=== Begin Enclosure ===

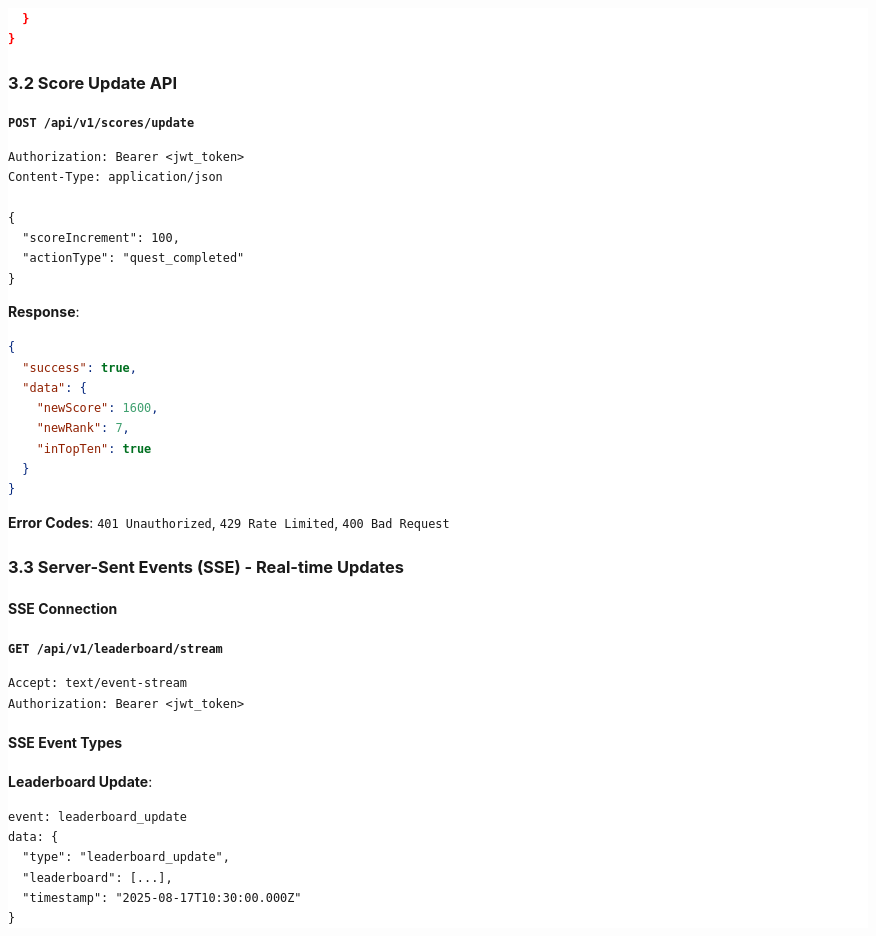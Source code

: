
```json
  }
}
```

### 3.2 Score Update API

**`POST /api/v1/scores/update`**

```http
Authorization: Bearer <jwt_token>
Content-Type: application/json

{
  "scoreIncrement": 100,
  "actionType": "quest_completed"
}
```

**Response**:

```json
{
  "success": true,
  "data": {
    "newScore": 1600,
    "newRank": 7,
    "inTopTen": true
  }
}
```

**Error Codes**: `401 Unauthorized`, `429 Rate Limited`, `400 Bad Request`

### 3.3 Server-Sent Events (SSE) - Real-time Updates

#### SSE Connection

**`GET /api/v1/leaderboard/stream`**

```http
Accept: text/event-stream
Authorization: Bearer <jwt_token>
```

#### SSE Event Types

**Leaderboard Update**:

```
event: leaderboard_update
data: {
  "type": "leaderboard_update",
  "leaderboard": [...],
  "timestamp": "2025-08-17T10:30:00.000Z"
}
```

=== End Enclosure ===

# [EXERCISE INSTRUCTIONS]
What is the number of lines in the data that include "stream"? Answer with that number alone.

# [RESULT OF THE EXERCISE]
2